| RECORD EXCERPTS |

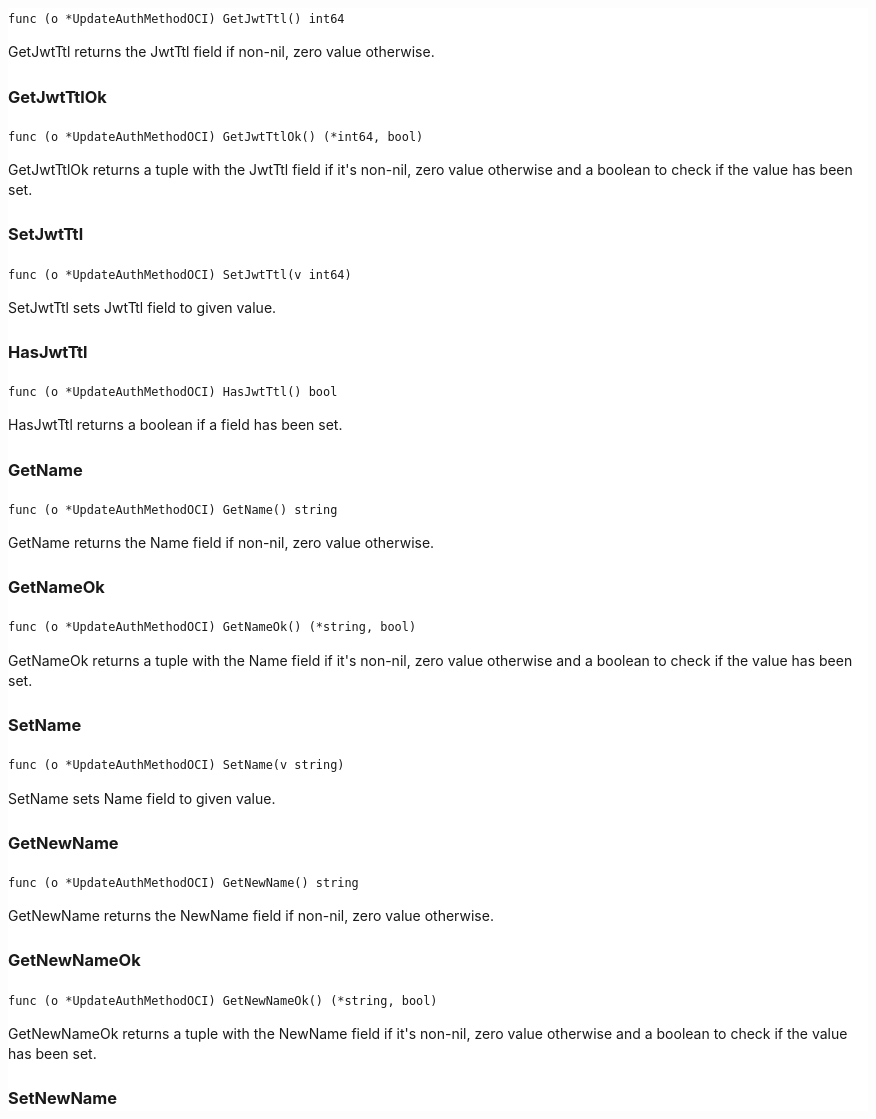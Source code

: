 `func (o *UpdateAuthMethodOCI) GetJwtTtl() int64`

GetJwtTtl returns the JwtTtl field if non-nil, zero value otherwise.

### GetJwtTtlOk

`func (o *UpdateAuthMethodOCI) GetJwtTtlOk() (*int64, bool)`

GetJwtTtlOk returns a tuple with the JwtTtl field if it's non-nil, zero value otherwise
and a boolean to check if the value has been set.

### SetJwtTtl

`func (o *UpdateAuthMethodOCI) SetJwtTtl(v int64)`

SetJwtTtl sets JwtTtl field to given value.

### HasJwtTtl

`func (o *UpdateAuthMethodOCI) HasJwtTtl() bool`

HasJwtTtl returns a boolean if a field has been set.

### GetName

`func (o *UpdateAuthMethodOCI) GetName() string`

GetName returns the Name field if non-nil, zero value otherwise.

### GetNameOk

`func (o *UpdateAuthMethodOCI) GetNameOk() (*string, bool)`

GetNameOk returns a tuple with the Name field if it's non-nil, zero value otherwise
and a boolean to check if the value has been set.

### SetName

`func (o *UpdateAuthMethodOCI) SetName(v string)`

SetName sets Name field to given value.


### GetNewName

`func (o *UpdateAuthMethodOCI) GetNewName() string`

GetNewName returns the NewName field if non-nil, zero value otherwise.

### GetNewNameOk

`func (o *UpdateAuthMethodOCI) GetNewNameOk() (*string, bool)`

GetNewNameOk returns a tuple with the NewName field if it's non-nil, zero value otherwise
and a boolean to check if the value has been set.

### SetNewName
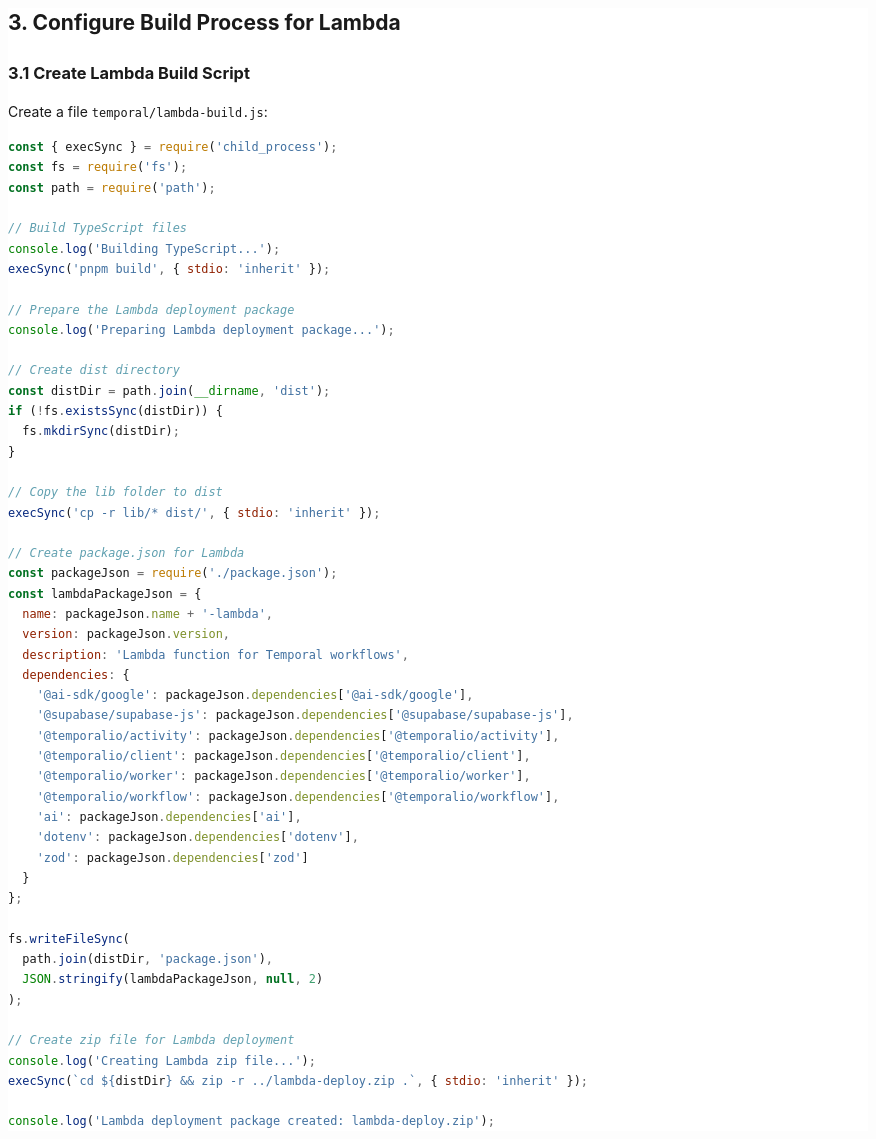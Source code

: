 ## 3. Configure Build Process for Lambda

### 3.1 Create Lambda Build Script

Create a file `temporal/lambda-build.js`:

```javascript
const { execSync } = require('child_process');
const fs = require('fs');
const path = require('path');

// Build TypeScript files
console.log('Building TypeScript...');
execSync('pnpm build', { stdio: 'inherit' });

// Prepare the Lambda deployment package
console.log('Preparing Lambda deployment package...');

// Create dist directory
const distDir = path.join(__dirname, 'dist');
if (!fs.existsSync(distDir)) {
  fs.mkdirSync(distDir);
}

// Copy the lib folder to dist
execSync('cp -r lib/* dist/', { stdio: 'inherit' });

// Create package.json for Lambda
const packageJson = require('./package.json');
const lambdaPackageJson = {
  name: packageJson.name + '-lambda',
  version: packageJson.version,
  description: 'Lambda function for Temporal workflows',
  dependencies: {
    '@ai-sdk/google': packageJson.dependencies['@ai-sdk/google'],
    '@supabase/supabase-js': packageJson.dependencies['@supabase/supabase-js'],
    '@temporalio/activity': packageJson.dependencies['@temporalio/activity'],
    '@temporalio/client': packageJson.dependencies['@temporalio/client'],
    '@temporalio/worker': packageJson.dependencies['@temporalio/worker'],
    '@temporalio/workflow': packageJson.dependencies['@temporalio/workflow'],
    'ai': packageJson.dependencies['ai'],
    'dotenv': packageJson.dependencies['dotenv'],
    'zod': packageJson.dependencies['zod']
  }
};

fs.writeFileSync(
  path.join(distDir, 'package.json'),
  JSON.stringify(lambdaPackageJson, null, 2)
);

// Create zip file for Lambda deployment
console.log('Creating Lambda zip file...');
execSync(`cd ${distDir} && zip -r ../lambda-deploy.zip .`, { stdio: 'inherit' });

console.log('Lambda deployment package created: lambda-deploy.zip');
```

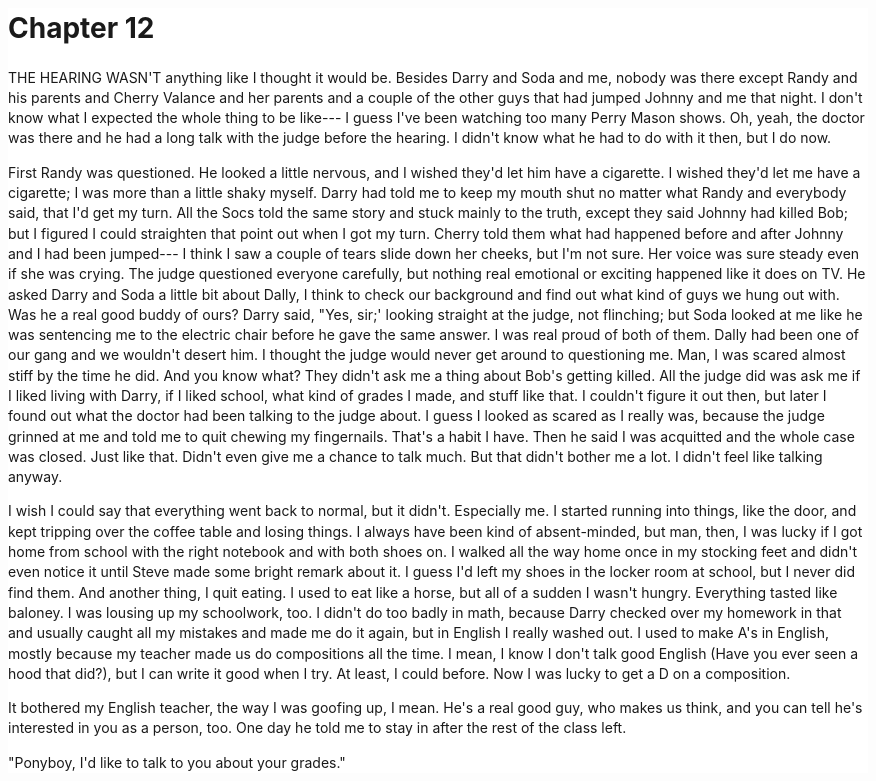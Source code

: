 # Chapter 12

THE HEARING WASN'T anything like I thought it would be. Besides Darry and Soda and me, nobody was there except Randy and his parents and Cherry Valance and her parents and a couple of the other guys that had jumped Johnny and me that night. I don't know what I expected the whole thing to be like--- I guess I've been watching too many Perry Mason shows. Oh, yeah, the doctor was there and he had a long talk with the judge before the hearing. I didn't know what he had to do with it then, but I do now.



First Randy was questioned. He looked a little nervous, and I wished they'd let him have a cigarette. I wished they'd let me have a cigarette; I was more than a little shaky myself. Darry had told me to keep my mouth shut no matter what Randy and everybody said, that I'd get my turn. All the Socs told the same story and stuck mainly to the truth, except they said Johnny had killed Bob; but I figured I could straighten that point out when I got my turn. Cherry told them what had happened before and after Johnny and I had been jumped--- I think I saw a couple of tears slide down her cheeks, but I'm not sure. Her voice was sure steady even if she was crying. The judge questioned everyone carefully, but nothing real emotional or exciting happened like it does on TV. He asked Darry and Soda a little bit about Dally, I think to check our background and find out what kind of guys we hung out with. Was he a real good buddy of ours? Darry said, "Yes, sir;' looking straight at the judge, not flinching; but Soda looked at me like he was sentencing me to the electric chair before he gave the same answer. I was real proud of both of them. Dally had been one of our gang and we wouldn't desert him. I thought the judge would never get around to questioning me. Man, I was scared almost stiff by the time he did. And you know what? They didn't ask me a thing about Bob's getting killed. All the judge did was ask me if I liked living with Darry, if I liked school, what kind of grades I made, and stuff like that. I couldn't figure it out then, but later I found out what the doctor had been talking to the judge about. I guess I looked as scared as I really was, because the judge grinned at me and told me to quit chewing my fingernails. That's a habit I have. Then he said I was acquitted and the whole case was closed. Just like that. Didn't even give me a chance to talk much. But that didn't bother me a lot. I didn't feel like talking anyway.

I wish I could say that everything went back to normal, but it didn't. Especially me. I started running into things, like the door, and kept tripping over the coffee table and losing things. I always have been kind of absent-minded, but man, then, I was lucky if I got home from school with the right notebook and with both shoes on. I walked all the way home once in my stocking feet and didn't even notice it until Steve made some bright remark about it. I guess I'd left my shoes in the locker room at school, but I never did find them. And another thing, I quit eating. I used to eat like a horse, but all of a sudden I wasn't hungry. Everything tasted like baloney. I was lousing up my schoolwork, too. I didn't do too badly in math, because Darry checked over my homework in that and usually caught all my mistakes and made me do it again, but in English I really washed out. I used to make A's in English, mostly because my teacher made us do compositions all the time. I mean, I know I don't talk good English (Have you ever seen a hood that did?), but I can write it good when I try. At least, I could before. Now I was lucky to get a D on a composition.



It bothered my English teacher, the way I was goofing up, I mean. He's a real good guy, who makes us think, and you can tell he's interested in you as a person, too. One day he told me to stay in after the rest of the class left.



"Ponyboy, I'd like to talk to you about your grades."
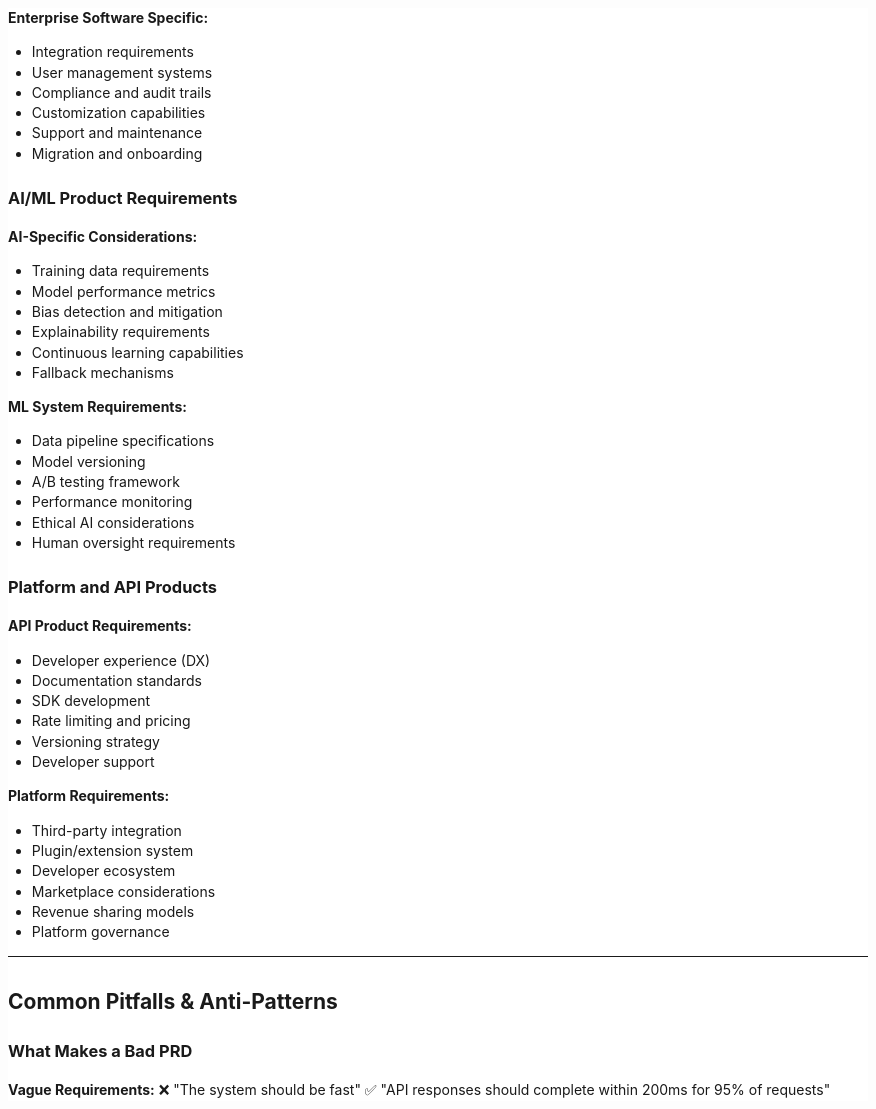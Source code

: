 **Enterprise Software Specific:**
- Integration requirements
- User management systems
- Compliance and audit trails
- Customization capabilities
- Support and maintenance
- Migration and onboarding

### AI/ML Product Requirements

**AI-Specific Considerations:**
- Training data requirements
- Model performance metrics
- Bias detection and mitigation
- Explainability requirements
- Continuous learning capabilities
- Fallback mechanisms

**ML System Requirements:**
- Data pipeline specifications
- Model versioning
- A/B testing framework
- Performance monitoring
- Ethical AI considerations
- Human oversight requirements

### Platform and API Products

**API Product Requirements:**
- Developer experience (DX)
- Documentation standards
- SDK development
- Rate limiting and pricing
- Versioning strategy
- Developer support

**Platform Requirements:**
- Third-party integration
- Plugin/extension system
- Developer ecosystem
- Marketplace considerations
- Revenue sharing models
- Platform governance

---

## Common Pitfalls & Anti-Patterns

### What Makes a Bad PRD

**Vague Requirements:**
❌ "The system should be fast"
✅ "API responses should complete within 200ms for 95% of requests"
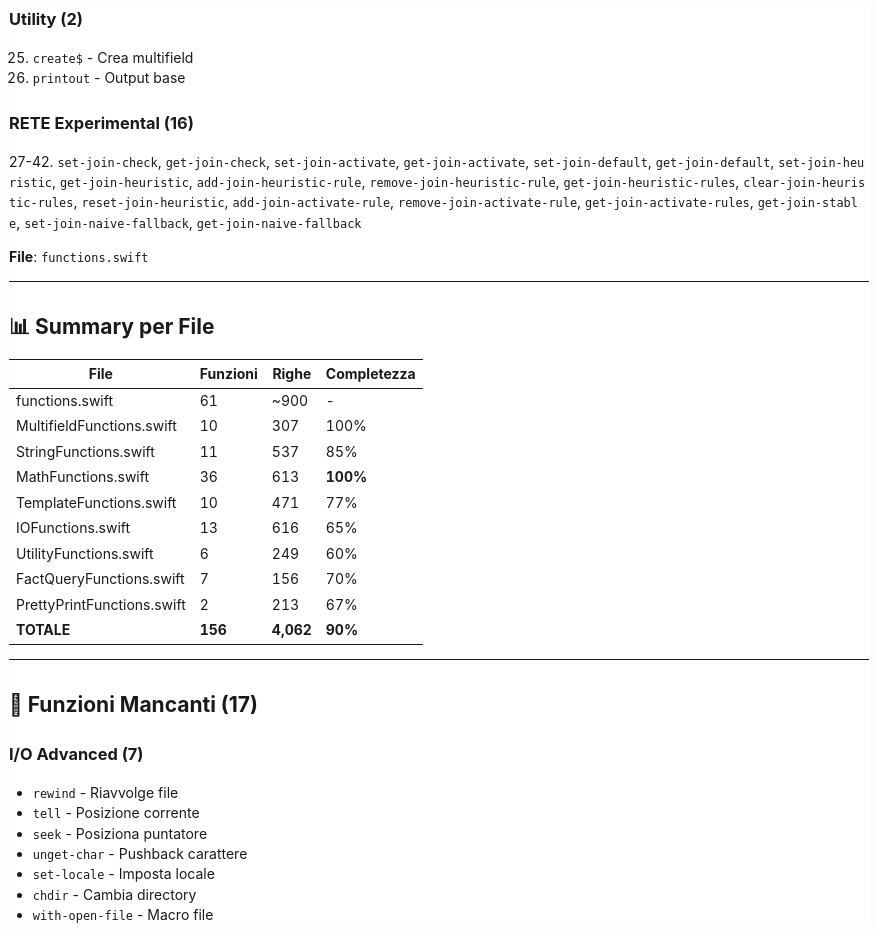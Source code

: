 ### Utility (2)
25. `create$` - Crea multifield
26. `printout` - Output base

### RETE Experimental (16)
27-42. `set-join-check`, `get-join-check`, `set-join-activate`, `get-join-activate`, `set-join-default`, `get-join-default`, `set-join-heuristic`, `get-join-heuristic`, `add-join-heuristic-rule`, `remove-join-heuristic-rule`, `get-join-heuristic-rules`, `clear-join-heuristic-rules`, `reset-join-heuristic`, `add-join-activate-rule`, `remove-join-activate-rule`, `get-join-activate-rules`, `get-join-stable`, `set-join-naive-fallback`, `get-join-naive-fallback`

**File**: `functions.swift`

---

## 📊 Summary per File

| File | Funzioni | Righe | Completezza |
|------|----------|-------|-------------|
| functions.swift | 61 | ~900 | - |
| MultifieldFunctions.swift | 10 | 307 | 100% |
| StringFunctions.swift | 11 | 537 | 85% |
| MathFunctions.swift | 36 | 613 | **100%** |
| TemplateFunctions.swift | 10 | 471 | 77% |
| IOFunctions.swift | 13 | 616 | 65% |
| UtilityFunctions.swift | 6 | 249 | 60% |
| FactQueryFunctions.swift | 7 | 156 | 70% |
| PrettyPrintFunctions.swift | 2 | 213 | 67% |
| **TOTALE** | **156** | **4,062** | **90%** |

---

## 🎯 Funzioni Mancanti (17)

### I/O Advanced (7)
- `rewind` - Riavvolge file
- `tell` - Posizione corrente
- `seek` - Posiziona puntatore
- `unget-char` - Pushback carattere
- `set-locale` - Imposta locale
- `chdir` - Cambia directory
- `with-open-file` - Macro file
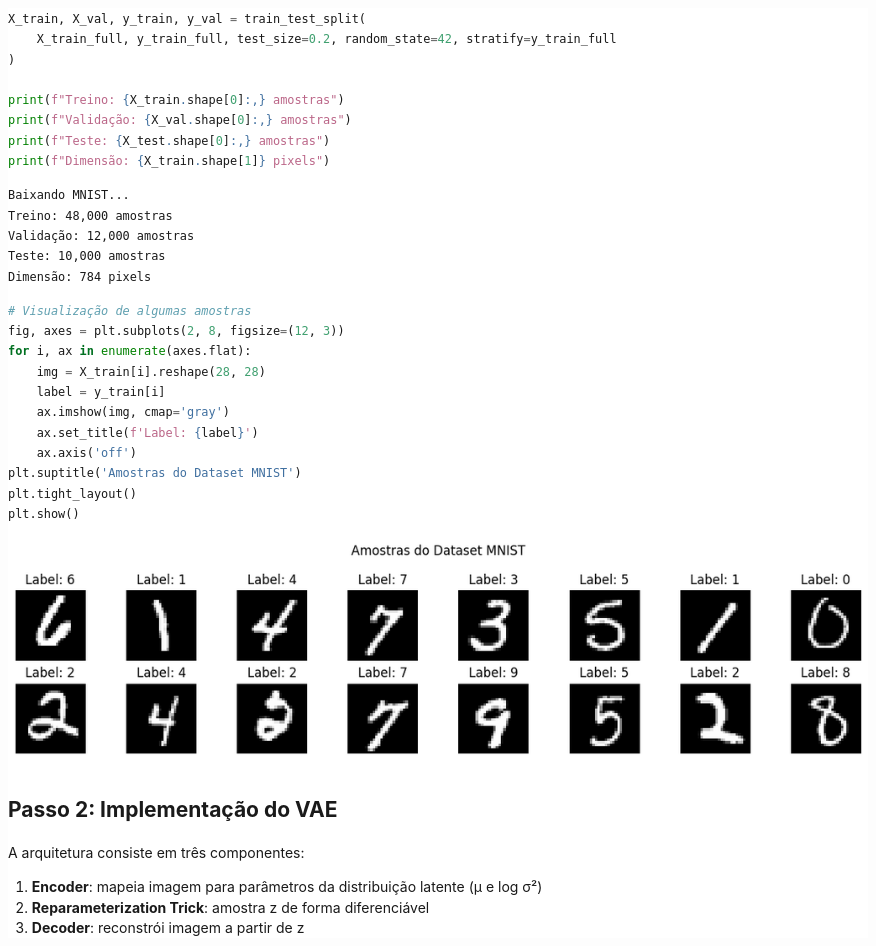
 ```python
X_train, X_val, y_train, y_val = train_test_split(
    X_train_full, y_train_full, test_size=0.2, random_state=42, stratify=y_train_full
)

print(f"Treino: {X_train.shape[0]:,} amostras")
print(f"Validação: {X_val.shape[0]:,} amostras")
print(f"Teste: {X_test.shape[0]:,} amostras")
print(f"Dimensão: {X_train.shape[1]} pixels")
```

    Baixando MNIST...
    Treino: 48,000 amostras
    Validação: 12,000 amostras
    Teste: 10,000 amostras
    Dimensão: 784 pixels
    


```python
# Visualização de algumas amostras
fig, axes = plt.subplots(2, 8, figsize=(12, 3))
for i, ax in enumerate(axes.flat):
    img = X_train[i].reshape(28, 28)
    label = y_train[i]
    ax.imshow(img, cmap='gray')
    ax.set_title(f'Label: {label}')
    ax.axis('off')
plt.suptitle('Amostras do Dataset MNIST')
plt.tight_layout()
plt.show()
```


    
![png](index_files/index_8_0.png)
    


## Passo 2: Implementação do VAE

A arquitetura consiste em três componentes:

1. **Encoder**: mapeia imagem para parâmetros da distribuição latente (μ e log σ²)
2. **Reparameterization Trick**: amostra z de forma diferenciável
3. **Decoder**: reconstrói imagem a partir de z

| ASSIGNED TASK |
The response must hold only the lines above from the line with "- Compliance and audit trails" through the line with "- Continuous learning capabilities", each copied exactly, both ends kept.

| RESULT BELOW |
- Compliance and audit trails
- Customization capabilities
- Support and maintenance
- Migration and onboarding

### AI/ML Product Requirements

**AI-Specific Considerations:**
- Training data requirements
- Model performance metrics
- Bias detection and mitigation
- Explainability requirements
- Continuous learning capabilities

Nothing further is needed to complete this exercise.